I work in a library so you'd think I would always be prepared but sometimes it feels like I have read everything.

One of my favorite quotes:
"The flesh is sorrowful, alas! And I've read all the books."
--Mallarme

Ultralight
1-23-18, 8:33pm
Argh... I feel like I am running out of pages!

LDAHL
1-24-18, 10:27am
Argh... I feel like I am running out of pages!

I have the opposite problem. I'll run out of heartbeats before I run out of pages.

Gardenarian
2-18-18, 2:52am
UL, does your library offer the apps Hoopla and Library2go?

Hoopla has all the classics (plus a large selection of new crap with the occasional gem.) It's saved me quite a few times.
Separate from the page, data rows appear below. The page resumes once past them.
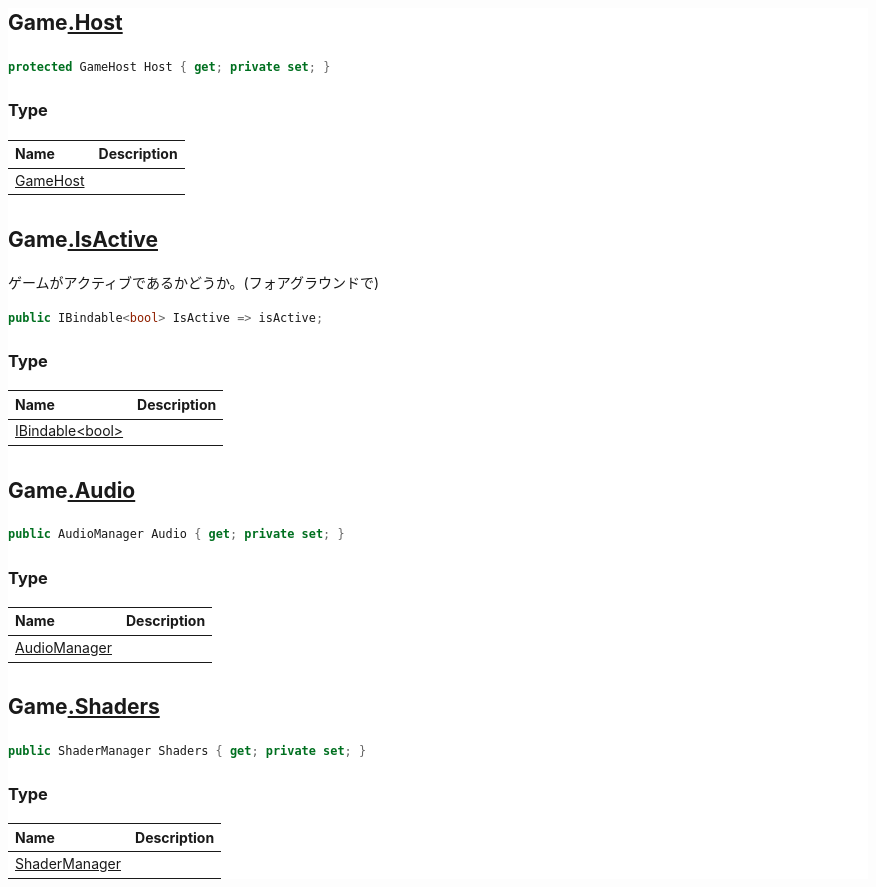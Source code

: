 ## Game[.Host](https://github.com/ppy/osu-framework/blob/master/osu.Framework/Game.cs#L44)
```csharp
protected GameHost Host { get; private set; }
```
### Type
|Name|Description|
|:-|:-|
|[GameHost]()||

## Game[.IsActive](https://github.com/ppy/osu-framework/blob/master/osu.Framework/Game.cs#L51)
ゲームがアクティブであるかどうか。(フォアグラウンドで)
```csharp
public IBindable<bool> IsActive => isActive;
```
### Type
|Name|Description|
|:-|:-|
|[IBindable\<bool\>]()||

## Game[.Audio](https://github.com/ppy/osu-framework/blob/master/osu.Framework/Game.cs#L53)
```csharp
public AudioManager Audio { get; private set; }
```
### Type
|Name|Description|
|:-|:-|
|[AudioManager]()||

## Game[.Shaders](https://github.com/ppy/osu-framework/blob/master/osu.Framework/Game.cs#L55)
```csharp
public ShaderManager Shaders { get; private set; }
```
### Type
|Name|Description|
|:-|:-|
|[ShaderManager]()||

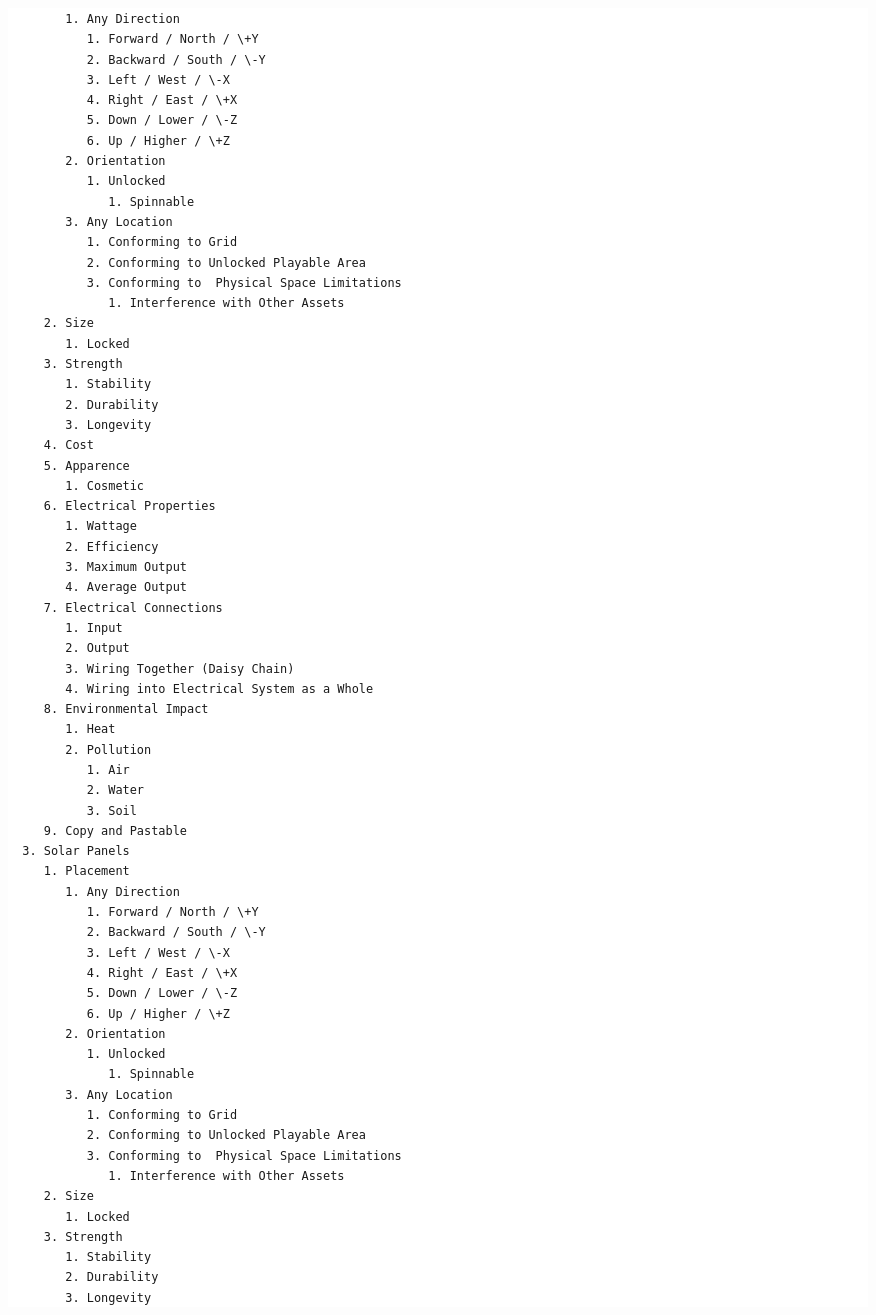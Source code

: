             1. Any Direction  
               1. Forward / North / \+Y  
               2. Backward / South / \-Y  
               3. Left / West / \-X  
               4. Right / East / \+X  
               5. Down / Lower / \-Z  
               6. Up / Higher / \+Z  
            2. Orientation  
               1. Unlocked  
                  1. Spinnable  
            3. Any Location  
               1. Conforming to Grid  
               2. Conforming to Unlocked Playable Area  
               3. Conforming to  Physical Space Limitations  
                  1. Interference with Other Assets   
         2. Size  
            1. Locked  
         3. Strength  
            1. Stability   
            2. Durability  
            3. Longevity   
         4. Cost  
         5. Apparence  
            1. Cosmetic  
         6. Electrical Properties  
            1. Wattage   
            2. Efficiency   
            3. Maximum Output  
            4. Average Output  
         7. Electrical Connections  
            1. Input  
            2. Output  
            3. Wiring Together (Daisy Chain)  
            4. Wiring into Electrical System as a Whole  
         8. Environmental Impact  
            1. Heat  
            2. Pollution   
               1. Air  
               2. Water  
               3. Soil  
         9. Copy and Pastable  
      3. Solar Panels  
         1. Placement  
            1. Any Direction  
               1. Forward / North / \+Y  
               2. Backward / South / \-Y  
               3. Left / West / \-X  
               4. Right / East / \+X  
               5. Down / Lower / \-Z  
               6. Up / Higher / \+Z  
            2. Orientation  
               1. Unlocked  
                  1. Spinnable  
            3. Any Location  
               1. Conforming to Grid  
               2. Conforming to Unlocked Playable Area  
               3. Conforming to  Physical Space Limitations  
                  1. Interference with Other Assets   
         2. Size  
            1. Locked  
         3. Strength  
            1. Stability   
            2. Durability  
            3. Longevity   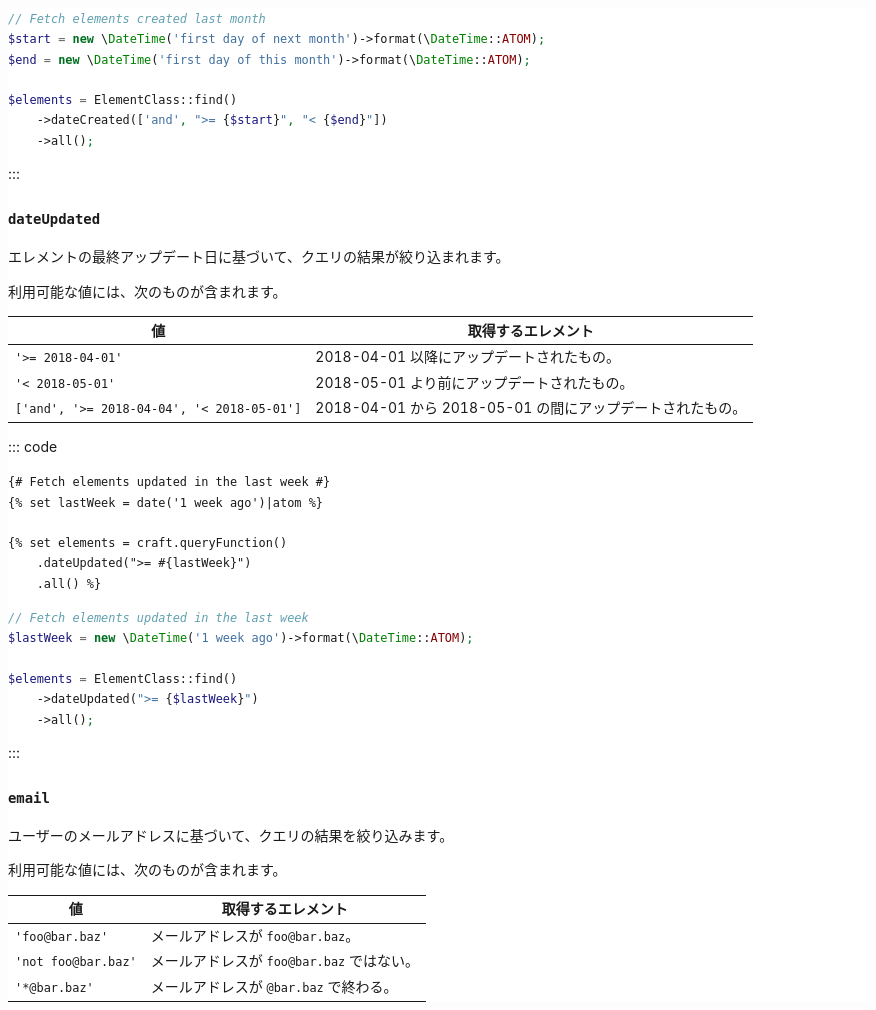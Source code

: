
 ```php
// Fetch elements created last month
$start = new \DateTime('first day of next month')->format(\DateTime::ATOM);
$end = new \DateTime('first day of this month')->format(\DateTime::ATOM);

$elements = ElementClass::find()
    ->dateCreated(['and', ">= {$start}", "< {$end}"])
    ->all();
```

:::

### `dateUpdated`

エレメントの最終アップデート日に基づいて、クエリの結果が絞り込まれます。

利用可能な値には、次のものが含まれます。

| 値 | 取得するエレメント
| - | -
| `'>= 2018-04-01'` | 2018-04-01 以降にアップデートされたもの。
| `'< 2018-05-01'` | 2018-05-01 より前にアップデートされたもの。
| `['and', '>= 2018-04-04', '< 2018-05-01']` | 2018-04-01 から 2018-05-01 の間にアップデートされたもの。

::: code

```twig
{# Fetch elements updated in the last week #}
{% set lastWeek = date('1 week ago')|atom %}

{% set elements = craft.queryFunction()
    .dateUpdated(">= #{lastWeek}")
    .all() %}
```

```php
// Fetch elements updated in the last week
$lastWeek = new \DateTime('1 week ago')->format(\DateTime::ATOM);

$elements = ElementClass::find()
    ->dateUpdated(">= {$lastWeek}")
    ->all();
```

:::

### `email`

ユーザーのメールアドレスに基づいて、クエリの結果を絞り込みます。

利用可能な値には、次のものが含まれます。

| 値 | 取得するエレメント
| - | -
| `'foo@bar.baz'` | メールアドレスが `foo@bar.baz`。
| `'not foo@bar.baz'` | メールアドレスが `foo@bar.baz` ではない。
| `'*@bar.baz'` | メールアドレスが `@bar.baz` で終わる。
Free of charge, of course, and also clutter free.

Florence
2-20-18, 2:29pm
I am on Goodreads and for the life of me, I can’t get my To Read List under 100. Since I get as many books from the library as possible, when I get halfway through a book, I put one of my To Read books on hold at the library.
I recently listened to Dear Fahrenheit 451 with a resulting increase of 10 books on my To Read List.

IL: the author of Dear Fahrenheit 451 really, really liked The Goldfinch too.

Oddball
2-20-18, 3:53pm
I just got a Kindle Paperwhite and wonder what took me so long. Already have lots in the queue. Currently reading and loving The Fairy Tales of Hermann Hesse. Up next, three Jules Verne classics plus some ebooks from the public library.

JaneV2.0
2-20-18, 5:34pm
I just got a Kindle Paperwhite and wonder what took me so long. Already have lots in the queue. Currently reading and loving The Fairy Tales of Hermann Hesse. Up next, three Jules Verne classics plus some ebooks from the public library.

Of all the e-reading choices, I prefer Kindle PC--nice big pages, covers in color...I would enjoy the Paperwhite more if it were bigger. On the plus side, it's feather light, and though it's not as intuitive as some, I like that I can slip it in a pocket. If there's a way to organize titles by genre, I haven't found it yet. I get lots of downloadable library books.